Super, bravo Gianni. Et merci Madame Amherd. On est ravis de savoir à quel point l’armée fait du bon boulot. En cas d’attaque, on croise tous fort les doigts pour que Gianni et ses camarades ne soient pas ceux qui devront «protéger le pays»; sinon, notre espérance de survie ne dépassera pas le quart d’heure.

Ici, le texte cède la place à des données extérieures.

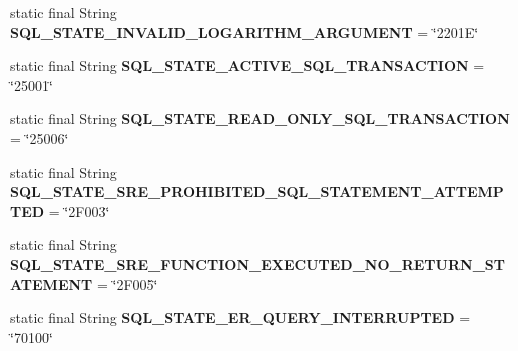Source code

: \begin{DoxyCompactItemize}
static final String {\bfseries S\+Q\+L\+\_\+\+S\+T\+A\+T\+E\+\_\+\+I\+N\+V\+A\+L\+I\+D\+\_\+\+L\+O\+G\+A\+R\+I\+T\+H\+M\+\_\+\+A\+R\+G\+U\+M\+E\+NT} = \char`\"{}2201\+E\char`\"{}
\item 
\mbox{\label{classcom_1_1mysql_1_1cj_1_1exceptions_1_1_mysql_error_numbers_af1cc6084869675f2083afa0e0a9ca5ae}} 
static final String {\bfseries S\+Q\+L\+\_\+\+S\+T\+A\+T\+E\+\_\+\+A\+C\+T\+I\+V\+E\+\_\+\+S\+Q\+L\+\_\+\+T\+R\+A\+N\+S\+A\+C\+T\+I\+ON} = \char`\"{}25001\char`\"{}
\item 
\mbox{\label{classcom_1_1mysql_1_1cj_1_1exceptions_1_1_mysql_error_numbers_a07b42b47f1f5fe9a1fcc59123bb370c0}} 
static final String {\bfseries S\+Q\+L\+\_\+\+S\+T\+A\+T\+E\+\_\+\+R\+E\+A\+D\+\_\+\+O\+N\+L\+Y\+\_\+\+S\+Q\+L\+\_\+\+T\+R\+A\+N\+S\+A\+C\+T\+I\+ON} = \char`\"{}25006\char`\"{}
\item 
\mbox{\label{classcom_1_1mysql_1_1cj_1_1exceptions_1_1_mysql_error_numbers_af95d651aaf3458f429cf92ffb172dd04}} 
static final String {\bfseries S\+Q\+L\+\_\+\+S\+T\+A\+T\+E\+\_\+\+S\+R\+E\+\_\+\+P\+R\+O\+H\+I\+B\+I\+T\+E\+D\+\_\+\+S\+Q\+L\+\_\+\+S\+T\+A\+T\+E\+M\+E\+N\+T\+\_\+\+A\+T\+T\+E\+M\+P\+T\+ED} = \char`\"{}2\+F003\char`\"{}
\item 
\mbox{\label{classcom_1_1mysql_1_1cj_1_1exceptions_1_1_mysql_error_numbers_a5560a3aa8c1317ea55745eb1bada2c6e}} 
static final String {\bfseries S\+Q\+L\+\_\+\+S\+T\+A\+T\+E\+\_\+\+S\+R\+E\+\_\+\+F\+U\+N\+C\+T\+I\+O\+N\+\_\+\+E\+X\+E\+C\+U\+T\+E\+D\+\_\+\+N\+O\+\_\+\+R\+E\+T\+U\+R\+N\+\_\+\+S\+T\+A\+T\+E\+M\+E\+NT} = \char`\"{}2\+F005\char`\"{}
\item 
\mbox{\label{classcom_1_1mysql_1_1cj_1_1exceptions_1_1_mysql_error_numbers_add4bb8e6941fa22c8e2891f39f6eb3aa}} 
static final String {\bfseries S\+Q\+L\+\_\+\+S\+T\+A\+T\+E\+\_\+\+E\+R\+\_\+\+Q\+U\+E\+R\+Y\+\_\+\+I\+N\+T\+E\+R\+R\+U\+P\+T\+ED} = \char`\"{}70100\char`\"{}
\item 
\mbox{\label{classcom_1_1mysql_1_1cj_1_1exceptions_1_1_mysql_error_numbers_a0bc7617eec35f56c95736573030ab8a2}} 

\end{DoxyCompactItemize}
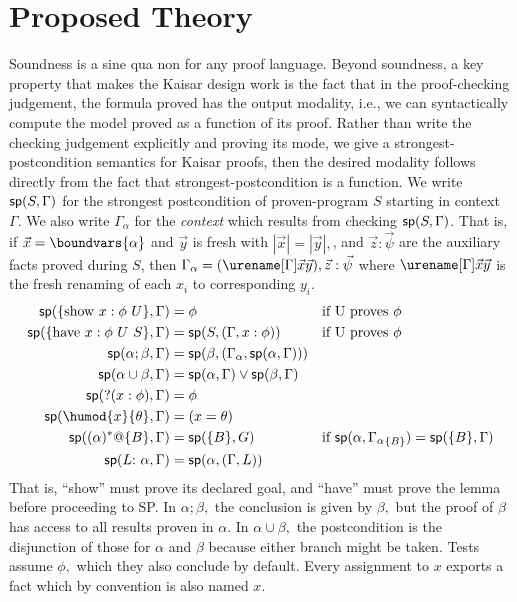 \documentclass[12pt]{cmuthesis}
\theoremstyle{definition}
\theoremstyle{remark}
\newcommand{\G}{\Gamma}
\begin{document}
\section{Proposed Theory}
Soundness is a sine qua non for any proof language.
Beyond soundness, a key property that makes the Kaisar design work is the fact that in the proof-checking judgement, the formula proved has the output modality, i.e., we can syntactically compute the model proved as a function of its proof.
Rather than write the checking judgement explicitly and proving its mode, we give a strongest-postcondition semantics for Kaisar proofs, then the desired modality follows directly from the fact that strongest-postcondition is a function.
We write $\spost{S}{\G}$ for the strongest postcondition of proven-program $S$ starting in context $\G$.
We also write $\G_\alpha$ for the \emph{context} which results from checking $\spost{S}{\G}$.
That is, if $\vec{x} = \boundvars{\alpha}$ and $\vec{y}$ is fresh with $|\vec{x}| = |\vec{y}|,$, and $\vec{z}:\vec{\psi}$ are the auxiliary facts proved during $S$,
then $\G_\alpha = (\eren{\G}{\vec{x}}{\vec{y}}),\vec{z}:\vec{\psi}$ where $\eren{\G}{\vec{x}}{\vec{y}}$ is the fresh renaming of each $x_i$ to corresponding $y_i$.
\begin{align*}
\spost{\{\sshow{x}{\phi}{U}\}}{\G}             &= \phi                                        &&\text{if U proves }\phi\\
\spost{\{\shave{x}{\phi}{U}{S}\}}{\G}          &= \spost{S}{(\G,x:\phi)}                      &&\text{if U proves }\phi\\
\spost{\alpha;\beta}{\G}                       &= \spost{\beta}{(\G_\alpha,\spost{\alpha}{\G})} &&\\
\spost{\alpha\cup\beta}{\G}                    &= \spost{\alpha}{\G} \vee \spost{\beta}{\G}   &&\\
\spost{?(x:\phi)}{\G} &= \phi &&\\
\spost{\humod{x}{\theta}}{\G} &=(x=\theta) &&\\
  \spost{(\alpha)^*@\{B\}}{\G} &= \spost{\{B\}}{G} &&\text{if }\spost{\alpha}{{\G_\alpha}_{\{B\}}}=\spost{\{B\}}{\G}\\
\spost{L{:}\ \alpha}{\G} &= \spost{\alpha}{(\G,L)} 
\end{align*}
That is, ``show'' must prove its declared goal, and ``have'' must prove the lemma before proceeding to SP.
In $\alpha;\beta,$ the conclusion is given by $\beta,$ but the proof of $\beta$ has access to all results proven in $\alpha$.
In $\alpha\cup\beta,$ the postcondition is the disjunction of those for $\alpha$ and $\beta$ because either branch might be taken.
Tests assume $\phi,$ which they also conclude by default.
Every assignment to $x$ exports a fact which by convention is also named $x$.
\end{document}
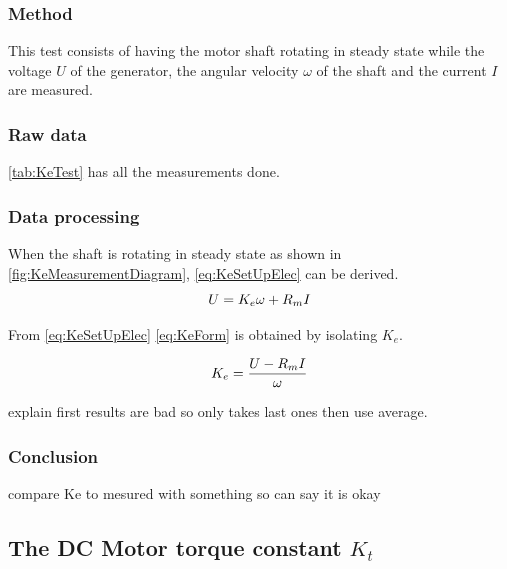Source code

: \subsubsection*{Method}
This test consists of having the motor shaft rotating in steady state while the voltage $U$ of the generator, the angular velocity $\omega$ of the shaft and the current $I$ are measured.

\subsubsection*{Raw data}
\autoref{tab:KeTest} has all the measurements done.


\subsubsection*{Data processing}

When the shaft is rotating in steady state as shown in \autoref{fig:KeMeasurementDiagram}, \autoref{eq:KeSetUpElec} can be derived.
\begin{equation}
U=K_e\omega+R_m I \addunit{V}
\label{eq:KeSetUpElec}
\end{equation}
\startexplain
{}
\stopexplain

From \autoref{eq:KeSetUpElec} \autoref{eq:KeForm} is obtained by isolating $K_e$.

\begin{equation}
K_e=\frac{U-R_m I}{\omega} \addunit{\volt\per\radian\second}
\label{eq:KeForm}
\end{equation}

explain first results are bad so only takes last ones then use average.

\subsubsection*{Conclusion}

compare Ke to mesured with something so can say it is okay

\subsection{The DC Motor torque constant $K_t$}


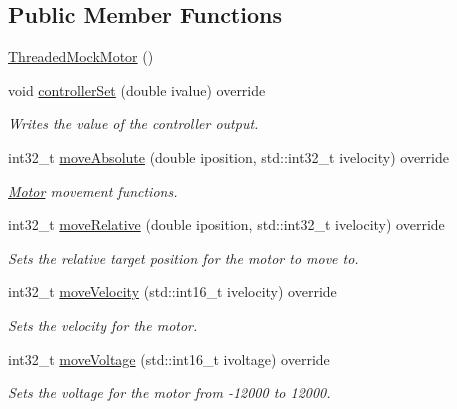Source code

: \subsection*{Public Member Functions}
\begin{DoxyCompactItemize}
\item 
\mbox{\hyperlink{classokapi_1_1ThreadedMockMotor_a035e1504e54fb08dc74b1e1f29647bfe}{Threaded\+Mock\+Motor}} ()
\item 
void \mbox{\hyperlink{classokapi_1_1ThreadedMockMotor_a42501f640bdc5fe64391c72e4991a3f6}{controller\+Set}} (double ivalue) override
\begin{DoxyCompactList}\small\item\em Writes the value of the controller output. \end{DoxyCompactList}\item 
int32\+\_\+t \mbox{\hyperlink{classokapi_1_1ThreadedMockMotor_a12c410b5a9fc55cfad4bc64f970da7be}{move\+Absolute}} (double iposition, std\+::int32\+\_\+t ivelocity) override
\begin{DoxyCompactList}\small\item\em \mbox{\hyperlink{classokapi_1_1Motor}{Motor}} movement functions. \end{DoxyCompactList}\item 
int32\+\_\+t \mbox{\hyperlink{classokapi_1_1ThreadedMockMotor_a3431a448097d84997a8d727f6be2ceac}{move\+Relative}} (double iposition, std\+::int32\+\_\+t ivelocity) override
\begin{DoxyCompactList}\small\item\em Sets the relative target position for the motor to move to. \end{DoxyCompactList}\item 
int32\+\_\+t \mbox{\hyperlink{classokapi_1_1ThreadedMockMotor_ac0df701e407cf12cd4d521eb519217b1}{move\+Velocity}} (std\+::int16\+\_\+t ivelocity) override
\begin{DoxyCompactList}\small\item\em Sets the velocity for the motor. \end{DoxyCompactList}\item 
int32\+\_\+t \mbox{\hyperlink{classokapi_1_1ThreadedMockMotor_a45cf60b263bf3b104e4a2b706fe0b2c7}{move\+Voltage}} (std\+::int16\+\_\+t ivoltage) override
\begin{DoxyCompactList}\small\item\em Sets the voltage for the motor from -\/12000 to 12000. \end{DoxyCompactList}\item 

\end{DoxyCompactItemize}

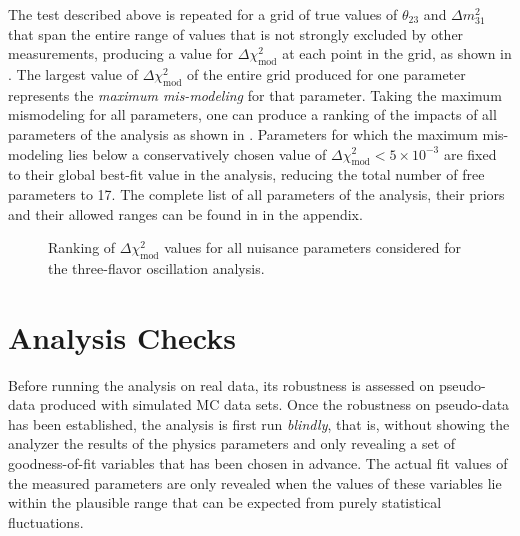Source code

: The test described above is repeated for a grid of true values of $\theta_{23}$ and $\Delta m^2_{31}$ that span the entire range of values that is not strongly excluded by other measurements, producing a value for $\Delta \chi^2_{\mathrm{mod}}$ at each point in the grid, as shown in . The largest value of $\Delta \chi^2_{\mathrm{mod}}$ of the entire grid produced for one parameter represents the \emph{maximum mis-modeling} for that parameter. Taking the maximum mismodeling for all parameters, one can produce a ranking of the impacts of all parameters of the analysis as shown in . Parameters for which the maximum mis-modeling lies below a conservatively chosen value of $\Delta \chi^2_{\mathrm{mod}} < 5\times10^{-3}$ are fixed to their global best-fit value in the analysis, reducing the total number of free parameters to 17.
The complete list of all parameters of the analysis, their priors and their allowed ranges can be found in  in the appendix.
\begin{figure}
    \centering
    
    \caption{Ranking of $\Delta \chi^2_{\mathrm{mod}}$ values for all nuisance parameters considered for the three-flavor oscillation analysis.}
    \label{fig:systematic-impact-mismod-ranking}
\end{figure}

\section{Analysis Checks}
Before running the analysis on real data, its robustness is assessed on pseudo-data produced with simulated MC data sets.
Once the robustness on pseudo-data has been established, the analysis is first run \emph{blindly}, that is, without showing the analyzer the results of the physics parameters and only revealing a set of goodness-of-fit variables that has been chosen in advance.
The actual fit values of the measured parameters are only revealed when the values of these variables lie within the plausible range that can be expected from purely statistical fluctuations.

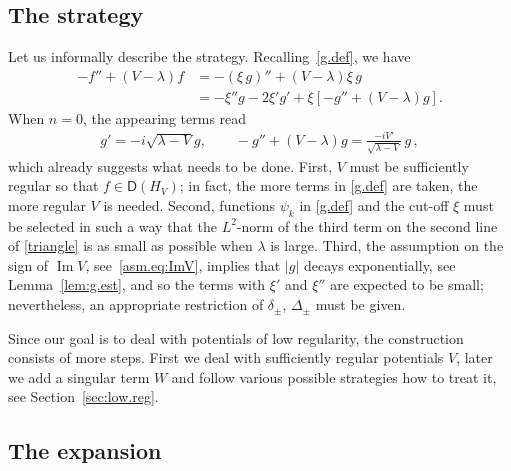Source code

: \subsection{The strategy}
Let us informally describe the strategy. 
Recalling~\eqref{g.def}, we have
\begin{equation}\label{triangle}
\begin{aligned}
-f'' + (V-\lambda)f 
&= -(\xi \, g)'' + (V-\lambda)  \xi \, g
\\
&= -\xi'' g - 2 \xi' g' 
+ \xi [-g'' + (V-\lambda) g].
\end{aligned}
\end{equation}
When $n=0$, the appearing terms read
\begin{align}
g' 
= - i \sqrt{\lambda-V} g,
\qquad 
-g'' + (V-\lambda) g
= \frac{- iV'}{\sqrt{\lambda-V}} \, g
\,,
\end{align} 
which already suggests what needs to be done. First, $V$ must be sufficiently regular so that $f \in {\mathsf{D}}(H_V)$; in fact, the more terms in \eqref{g.def} are taken, the more regular $V$ is needed. Second, functions $\psi_k$ in \eqref{g.def}  and the cut-off $\xi$ must be selected in such a way that 
the $L^2$-norm of the third term on the second line of \eqref{triangle} 
is as small as possible when $\lambda$ is large. 
Third, the assumption on the sign of ${\operatorname{Im}} V$, 
see~\eqref{asm.eq:ImV}, implies that $|g|$ decays exponentially, see Lemma~\ref{lem:g.est}, and so the terms with $\xi'$ and $\xi''$ are expected to be small; nevertheless, an appropriate restriction of $\delta_\pm$, $\Delta_\pm$ must be given.

Since our goal is to deal with potentials of low regularity, the construction consists of more steps. 
First we deal with sufficiently regular potentials $V$, later we add a singular term $W$ and follow various possible strategies how to treat it, see Section~\ref{sec:low.reg}. 

\subsection{The expansion}

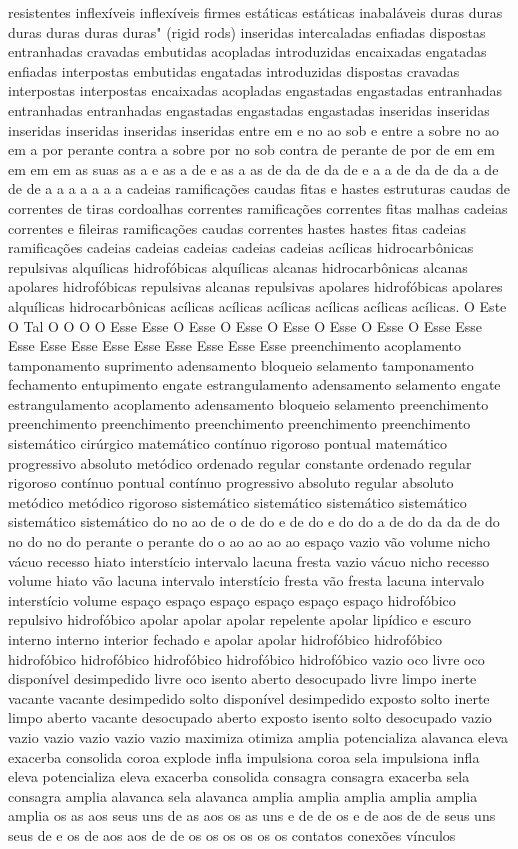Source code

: resistentes inflexíveis inflexíveis firmes estáticas estáticas inabaláveis duras duras duras duras duras duras" (rigid rods) inseridas intercaladas enfiadas dispostas entranhadas cravadas embutidas acopladas introduzidas encaixadas engatadas enfiadas interpostas embutidas engatadas introduzidas dispostas cravadas interpostas interpostas encaixadas acopladas engastadas engastadas entranhadas entranhadas entranhadas engastadas engastadas engastadas inseridas inseridas inseridas inseridas inseridas inseridas entre em e no ao sob e entre a sobre no ao em a por perante contra a sobre por no sob contra de perante de por de em em em em em as suas as a e as a de e as a as de da de da de e a a de da de da a de de de a a a a a a a cadeias ramificações caudas fitas e hastes estruturas caudas de correntes de tiras cordoalhas correntes ramificações correntes fitas malhas cadeias correntes e fileiras ramificações caudas correntes hastes hastes fitas cadeias ramificações cadeias cadeias cadeias cadeias cadeias acílicas hidrocarbônicas repulsivas alquílicas hidrofóbicas alquílicas alcanas hidrocarbônicas alcanas apolares hidrofóbicas repulsivas alcanas repulsivas apolares hidrofóbicas apolares alquílicas hidrocarbônicas acílicas acílicas acílicas acílicas acílicas acílicas. O Este O Tal O O O O Esse Esse O Esse O Esse O Esse O Esse O Esse O Esse Esse Esse Esse Esse Esse Esse Esse Esse Esse Esse preenchimento acoplamento tamponamento suprimento adensamento bloqueio selamento tamponamento fechamento entupimento engate estrangulamento adensamento selamento engate estrangulamento acoplamento adensamento bloqueio selamento preenchimento preenchimento preenchimento preenchimento preenchimento preenchimento sistemático cirúrgico matemático contínuo rigoroso pontual matemático progressivo absoluto metódico ordenado regular constante ordenado regular rigoroso contínuo pontual contínuo progressivo absoluto regular absoluto metódico metódico rigoroso sistemático sistemático sistemático sistemático sistemático sistemático do no ao de o de do e de do e do do a de do da da de do no do no do perante o perante do o ao ao ao ao espaço vazio vão volume nicho vácuo recesso hiato interstício intervalo lacuna fresta vazio vácuo nicho recesso volume hiato vão lacuna intervalo interstício fresta vão fresta lacuna intervalo interstício volume espaço espaço espaço espaço espaço espaço hidrofóbico repulsivo hidrofóbico apolar apolar apolar repelente apolar lipídico e escuro interno interno interior fechado e apolar apolar hidrofóbico hidrofóbico hidrofóbico hidrofóbico hidrofóbico hidrofóbico hidrofóbico vazio oco livre oco disponível desimpedido livre oco isento aberto desocupado livre limpo inerte vacante vacante desimpedido solto disponível desimpedido exposto solto inerte limpo aberto vacante desocupado aberto exposto isento solto desocupado vazio vazio vazio vazio vazio vazio maximiza otimiza amplia potencializa alavanca eleva exacerba consolida coroa explode infla impulsiona coroa sela impulsiona infla eleva potencializa eleva exacerba consolida consagra consagra exacerba sela consagra amplia alavanca sela alavanca amplia amplia amplia amplia amplia amplia os as aos seus uns de as aos os as uns e de de os e de aos de de seus uns seus de e os de aos aos de de os os os os os os contatos conexões vínculos 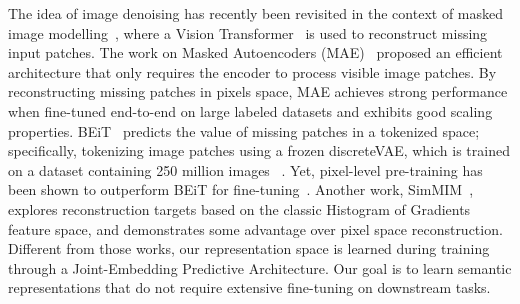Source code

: \documentclass[10pt,twocolumn,letterpaper]{article}
\begin{document}
The idea of image denoising has recently been revisited in the context of masked image modelling~\cite{he2021masked, xie2021simmim, bao2021beit}, where a Vision Transformer~\cite{dosovitskiy2020image} is used to reconstruct missing input patches.
The work on Masked Autoencoders (MAE)~\cite{he2021masked} proposed an efficient architecture that only requires the encoder to process visible image patches.
By reconstructing missing patches in pixels space, MAE achieves strong performance when fine-tuned end-to-end on large labeled datasets and exhibits good scaling properties.
 BEiT~\cite{bao2021beit} predicts the value of missing patches in a tokenized space; specifically, tokenizing image patches using a frozen discreteVAE, which is trained on a dataset containing 250 million images ~\cite{ramesh2021zero}.
Yet, pixel-level pre-training has been shown to outperform BEiT for fine-tuning~\cite{he2021masked}.
Another work, SimMIM~\cite{xie2021simmim}, explores reconstruction targets based on the classic Histogram of Gradients~\cite{dalal2005histograms} feature space, and demonstrates some advantage over pixel space reconstruction.
Different from those works, our representation space is learned during training through a Joint-Embedding Predictive Architecture.
Our goal is to learn semantic representations that do not require extensive fine-tuning on downstream tasks.
\end{document}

Il y a aussi Fred. Lui aussi a dû «vider des cartouches» en tirant dans le néant. Et vous savez ce qu’il s’est passé? Fred et ses camarades ont mis le feu à une forêt. Ils ont ensuite regardé les pompiers éteindre leurs conneries. «Imagine, ce sont tes impôts qui ont payé les munitions», explique-t-il, amusé. Il est vrai qu’il est particulièrement drôle de cramer une forêt en tirant des cartouches «à neuf francs la balle», précise-t-il, avec la bénédiction de l’armée.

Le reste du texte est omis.